Richard Branson: Best businesses are born out of frustration

Rosie Baker
By Rosie Baker | 27 May 2016
 

Richard Branson was in Sydney at the World Business Forum this week talking about risk, leadership and ribbing the competition. Here’s a few old-school lessons from Branson on building brands and business.

Richard Branson is arguably one of the greatest brand builders of all time. The Virgin brand began as a magazine and built into a far reaching and globally recognised brand with an airline, telco, a record label, a chain of fitness gyms, music festivals, and reaching into space with Virgin Galactic which aims to be the first consumer space travel operator. At times it was a brand of cola, and Branson also has a number of humanitarian and philanthropic ventures.

Branson talked about his life, his successes but also his failures and how a leader should behave. The session touched on themes and topics that Branson has no doubt spoken on numerous times in the past, but there’s always a lesson to be learned from a billionaire who is happy to admit that until he was in his 50s, he wasn’t really sure what the difference between gross and net profit were (if you can believe that); or who will hang suspended 100 metres from a helicopter over the Sydney Harbour Bridge as part of a stunt to launch a mobile phone network, or revel in a rival’s misfortune with a huge airship daubed with a joke about erectile dysfunction.

That last one was to stick the boot in to rival airline British Airways, which was the corporate partner of the London Eye when it launched in the UK. The big wheel encountered some ethical problems on day one and engineers struggled to get it upright. Upon hearing this, Branson’s team decided that the best course of action to take advantage of the situation was a little light mockery crowing “BA can’t get it up”.

“Sometimes you just need to take the mickey out of your competition,” he joked proving that there's always time to have a little bit of fun in business.

Branson talked of how the genesis of most of Virgin’s diversified businesses was that they are “born out of frustration” that the existing players aren’t doing a good enough job.

“It’s important that you know instinctively that you can do it better [ than someone else can]. If you come up with an idea that will have positive impact, the figures [dollars] will follow. It’s very rare that special things go bust, sometimes they do, but it’s rare.”

While Branson’s many successes are high profile and well documented, so too are the failures. Most recently, the crash of Virgin Galactic’s SpaceShipTwo and the death of the test pilot were a devastating blow but he is pragmatic about how to deal with setbacks.

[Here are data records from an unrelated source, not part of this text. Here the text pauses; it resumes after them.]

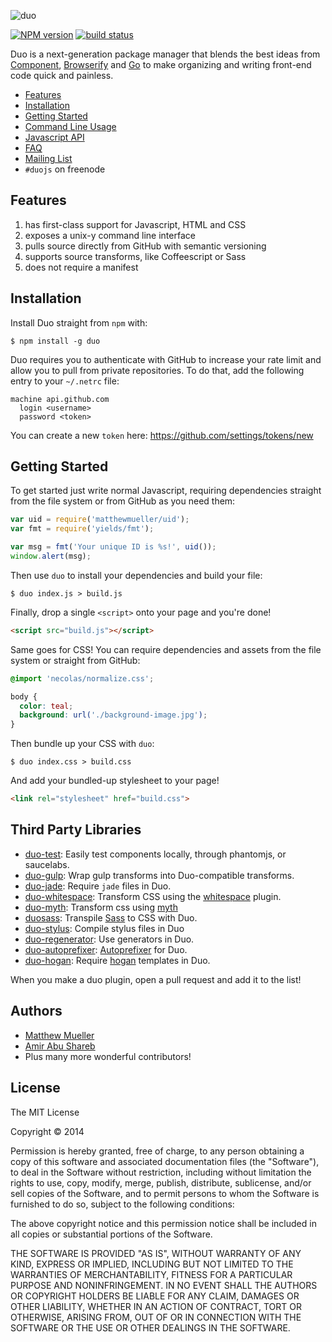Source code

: ![duo](https://i.cloudup.com/zxYO3-GNkP.png)

[![NPM version][npm-image]][npm-url]
[![build status][travis-image]][travis-url]

Duo is a next-generation package manager that blends the best ideas from [Component](https://github.com/component/component), [Browserify](https://github.com/substack/node-browserify) and [Go](http://go-lang.com/) to make organizing and writing front-end code quick and painless.

- [Features](#features)
- [Installation](#installation)
- [Getting Started](#getting-started)
- [Command Line Usage](/docs/cli.md)
- [Javascript API](/docs/api.md)
- [FAQ](/docs/faq.md)
- [Mailing List](https://groups.google.com/forum/#!forum/duojs)
- `#duojs` on freenode


## Features

  1. has first-class support for Javascript, HTML and CSS
  2. exposes a unix-y command line interface
  3. pulls source directly from GitHub with semantic versioning
  4. supports source transforms, like Coffeescript or Sass
  5. does not require a manifest


## Installation

Install Duo straight from `npm` with:

```
$ npm install -g duo
```

Duo requires you to authenticate with GitHub to increase your rate limit and allow you to pull from private repositories. To do that, add the following entry to your `~/.netrc` file:

    machine api.github.com
      login <username>
      password <token>

You can create a new `token` here: https://github.com/settings/tokens/new


## Getting Started

To get started just write normal Javascript, requiring dependencies straight from the file system or from GitHub as you need them:

```js
var uid = require('matthewmueller/uid');
var fmt = require('yields/fmt');

var msg = fmt('Your unique ID is %s!', uid());
window.alert(msg);
```

Then use `duo` to install your dependencies and build your file:

```
$ duo index.js > build.js
```

Finally, drop a single `<script>` onto your page and you're done!

```html
<script src="build.js"></script>
```

Same goes for CSS! You can require dependencies and assets from the file system or straight from GitHub:

```css
@import 'necolas/normalize.css';

body {
  color: teal;
  background: url('./background-image.jpg');
}
```

Then bundle up your CSS with `duo`:

```
$ duo index.css > build.css
```

And add your bundled-up stylesheet to your page!

```html
<link rel="stylesheet" href="build.css">
```

## Third Party Libraries

- [duo-test](https://github.com/duojs/test): Easily test components locally, through phantomjs, or saucelabs.
- [duo-gulp](https://github.com/duojs/gulp): Wrap gulp transforms into Duo-compatible transforms.
- [duo-jade](https://github.com/duojs/jade): Require `jade` files in Duo.
- [duo-whitespace](https://github.com/duojs/whitespace): Transform CSS using the [whitespace](github.com/reworkcss/css-whitespace) plugin.
- [duo-myth](https://github.com/duojs/myth): Transform css using [myth](https://github.com/segmentio/myth)
- [duosass](https://github.com/stephenway/duo-sass): Transpile [Sass](http://sass-lang.com) to CSS with Duo.
- [duo-stylus](https://github.com/stephenmathieson/duo-stylus): Compile stylus files in Duo
- [duo-regenerator](https://github.com/stephenmathieson/duo-regenerator): Use generators in Duo.
- [duo-autoprefixer](https://github.com/shinnn/duo-autoprefixer): [Autoprefixer](https://github.com/ai/autoprefixer) for Duo.
- [duo-hogan](https://github.com/tetsuo/duo-hogan): Require [hogan](http://twitter.github.io/hogan.js/) templates in Duo.

When you make a duo plugin, open a pull request and add it to the list!

## Authors

- [Matthew Mueller](https://github.com/MatthewMueller)
- [Amir Abu Shareb](https://github.com/yields)
- Plus many more wonderful contributors!


## License

The MIT License

Copyright &copy; 2014

Permission is hereby granted, free of charge, to any person obtaining a copy of this software and associated documentation files (the "Software"), to deal in the Software without restriction, including without limitation the rights to use, copy, modify, merge, publish, distribute, sublicense, and/or sell copies of the Software, and to permit persons to whom the Software is furnished to do so, subject to the following conditions:

The above copyright notice and this permission notice shall be included in all copies or substantial portions of the Software.

THE SOFTWARE IS PROVIDED "AS IS", WITHOUT WARRANTY OF ANY KIND, EXPRESS OR IMPLIED, INCLUDING BUT NOT LIMITED TO THE WARRANTIES OF MERCHANTABILITY, FITNESS FOR A PARTICULAR PURPOSE AND NONINFRINGEMENT. IN NO EVENT SHALL THE AUTHORS OR COPYRIGHT HOLDERS BE LIABLE FOR ANY CLAIM, DAMAGES OR OTHER LIABILITY, WHETHER IN AN ACTION OF CONTRACT, TORT OR OTHERWISE, ARISING FROM, OUT OF OR IN CONNECTION WITH THE SOFTWARE OR THE USE OR OTHER DEALINGS IN THE SOFTWARE.

[npm-image]: https://img.shields.io/npm/v/duo.svg?style=flat
[npm-url]: https://npmjs.org/package/duo
[travis-image]: https://img.shields.io/travis/duojs/duo.svg?style=flat
[travis-url]: https://travis-ci.org/duojs/duo
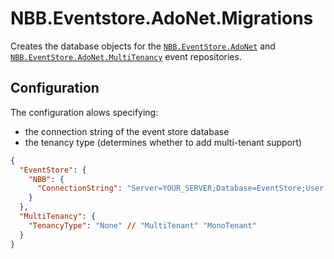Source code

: # NBB.Eventstore.AdoNet.Migrations

Creates the database objects for the [`NBB.EventStore.AdoNet`](../NBB.EventStore.AdoNet#readme) and [`NBB.EventStore.AdoNet.MultiTenancy`](../NBB.EventStore.AdoNet.MultiTenancy#readme) event repositories.

## Configuration

The configuration alows specifying:
* the connection string of the event store database
* the tenancy type (determines whether to add multi-tenant support)

```json
{
  "EventStore": {
    "NBB": {
      "ConnectionString": "Server=YOUR_SERVER;Database=EventStore;User Id=YOUR_USER;Password=YOUR_PASSWORD;MultipleActiveResultSets=true"
    }
  },
  "MultiTenancy": {
    "TenancyType": "None" // "MultiTenant" "MonoTenant"
  }
}

```


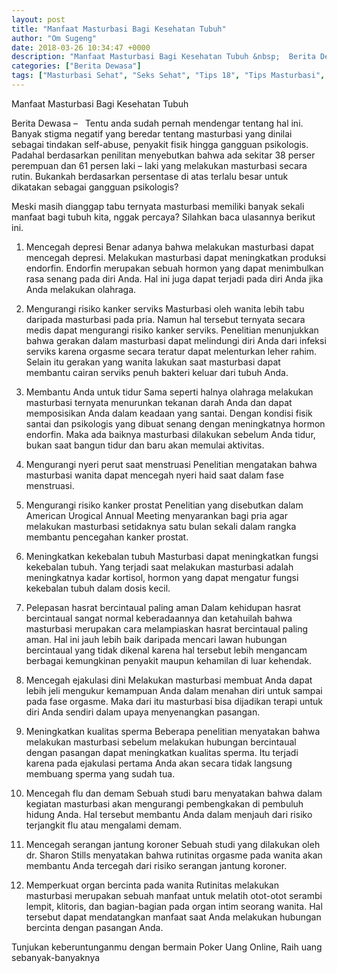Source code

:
 ```yaml
---
layout: post
title: "Manfaat Masturbasi Bagi Kesehatan Tubuh"
author: "Om Sugeng"
date: 2018-03-26 10:34:47 +0000
description: "Manfaat Masturbasi Bagi Kesehatan Tubuh &nbsp;  Berita Dewasa &#8211;\u00a0 \u00a0Tentu anda sudah pernah mendengar tentang hal ini. Banyak stigma negatif yang beredar tentang masturbasi yang dinilai sebagai ti..."
categories: ["Berita Dewasa"]
tags: ["Masturbasi Sehat", "Seks Sehat", "Tips 18", "Tips Masturbasi", "Tips Memuaskan Hasrat"]
---
```


Manfaat Masturbasi Bagi Kesehatan Tubuh
&nbsp;

Berita Dewasa &#8211;   Tentu anda sudah pernah mendengar tentang hal ini. Banyak stigma negatif yang beredar tentang masturbasi yang dinilai sebagai tindakan self-abuse, penyakit fisik hingga gangguan psikologis. Padahal berdasarkan penilitan menyebutkan bahwa ada sekitar 38 perser perempuan dan 61 persen laki &#8211; laki yang melakukan masturbasi secara rutin. Bukankah berdasarkan persentase di atas terlalu besar untuk dikatakan sebagai gangguan psikologis?

Meski masih dianggap tabu ternyata masturbasi memiliki banyak sekali manfaat bagi tubuh kita, nggak percaya? Silahkan baca ulasannya berikut ini.

1. Mencegah depresi
Benar adanya bahwa melakukan masturbasi dapat mencegah depresi. Melakukan masturbasi dapat meningkatkan produksi endorfin. Endorfin merupakan sebuah hormon yang dapat menimbulkan rasa senang pada diri Anda. Hal ini juga dapat terjadi pada diri Anda jika Anda melakukan olahraga.

2. Mengurangi risiko kanker serviks
Masturbasi oleh wanita lebih tabu daripada masturbasi pada pria. Namun hal tersebut ternyata secara medis dapat mengurangi risiko kanker serviks. Penelitian menunjukkan bahwa gerakan dalam masturbasi dapat melindungi diri Anda dari infeksi serviks karena orgasme secara teratur dapat melenturkan leher rahim. Selain itu gerakan yang wanita lakukan saat masturbasi dapat membantu cairan serviks penuh bakteri keluar dari tubuh Anda.

3. Membantu Anda untuk tidur
Sama seperti halnya olahraga melakukan masturbasi ternyata menurunkan tekanan darah Anda dan dapat memposisikan Anda dalam keadaan yang santai. Dengan kondisi fisik santai dan psikologis yang dibuat senang dengan meningkatnya hormon endorfin. Maka ada baiknya masturbasi dilakukan sebelum Anda tidur, bukan saat bangun tidur dan baru akan memulai aktivitas.

4. Mengurangi nyeri perut saat menstruasi
Penelitian mengatakan bahwa masturbasi wanita dapat mencegah nyeri haid saat dalam fase menstruasi.

5. Mengurangi risiko kanker prostat
Penelitian yang disebutkan dalam American Urogical Annual Meeting menyarankan bagi pria agar melakukan masturbasi setidaknya satu bulan sekali dalam rangka membantu pencegahan kanker prostat.

6. Meningkatkan kekebalan tubuh
Masturbasi dapat meningkatkan fungsi kekebalan tubuh. Yang terjadi saat melakukan masturbasi adalah meningkatnya kadar kortisol, hormon yang dapat mengatur fungsi kekebalan tubuh dalam dosis kecil.

7. Pelepasan hasrat bercintaual paling aman
Dalam kehidupan hasrat bercintaual sangat normal keberadaannya dan ketahuilah bahwa masturbasi merupakan cara melampiaskan hasrat bercintaual paling aman. Hal ini jauh lebih baik daripada mencari lawan hubungan bercintaual yang tidak dikenal karena hal tersebut lebih mengancam berbagai kemungkinan penyakit maupun kehamilan di luar kehendak.

8. Mencegah ejakulasi dini
Melakukan masturbasi membuat Anda dapat lebih jeli mengukur kemampuan Anda dalam menahan diri untuk sampai pada fase orgasme. Maka dari itu masturbasi bisa dijadikan terapi untuk diri Anda sendiri dalam upaya menyenangkan pasangan.

9. Meningkatkan kualitas sperma
Beberapa penelitian menyatakan bahwa melakukan masturbasi sebelum melakukan hubungan bercintaual dengan pasangan dapat meningkatkan kualitas sperma. Itu terjadi karena pada ejakulasi pertama Anda akan secara tidak langsung membuang sperma yang sudah tua.

10. Mencegah flu dan demam
Sebuah studi baru menyatakan bahwa dalam kegiatan masturbasi akan mengurangi pembengkakan di pembuluh hidung Anda. Hal tersebut membantu Anda dalam menjauh dari risiko terjangkit flu atau mengalami demam.

11. Mencegah serangan jantung koroner
Sebuah studi yang dilakukan oleh dr. Sharon Stills menyatakan bahwa rutinitas orgasme pada wanita akan membantu Anda tercegah dari risiko serangan jantung koroner.

12. Memperkuat organ bercinta pada wanita
Rutinitas melakukan masturbasi merupakan sebuah manfaat untuk melatih otot-otot serambi lempit, klitoris, dan bagian-bagian pada organ intim seorang wanita. Hal tersebut dapat mendatangkan manfaat saat Anda melakukan hubungan bercinta dengan pasangan Anda.

Tunjukan keberuntunganmu dengan bermain Poker Uang Online, Raih uang sebanyak-banyaknya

“You just have to [deal with it]. Everyone knew the risks they were taking … there are things you just can’t test on the ground; you have to test in the air. I went to the Mojave desert site to be with the engineers and inventors there. If there’s an incident a leader has to be there. It was tough but you hold yourself together. I went to the memorials and then we moved forward,” he said.

Closer to the ground, Virgin is eyeing up the cruise ship industry as its next category in which to make waves, with Branson saying current cruise offerings are “thoroughly unexciting”, claiming that Virgin’s cruises will be “red of course” and super fun. It is also moving into the hotel business and recently opened one up in Chicago.

Branson had a few hard learned lessons to impart to the crowd:

  • “Always have a notebook in your pocket – particularly if you’re drinking with contacts at a bar as you definitely won’t remember what they say in the morning and they will definitely tell you something interesting.”
  • “Learn the art of delegation.”
  • “To be a good leader you have to love people, listen to them and immerse yourself. Always try to see the best in people.”
  • “As a business try to promote from within, often the best people are right under your nose.”
  • “Protecting the downside of my deal is a good idea, but just give it a try.”
  • “The best way to learn is to go out there and do it.”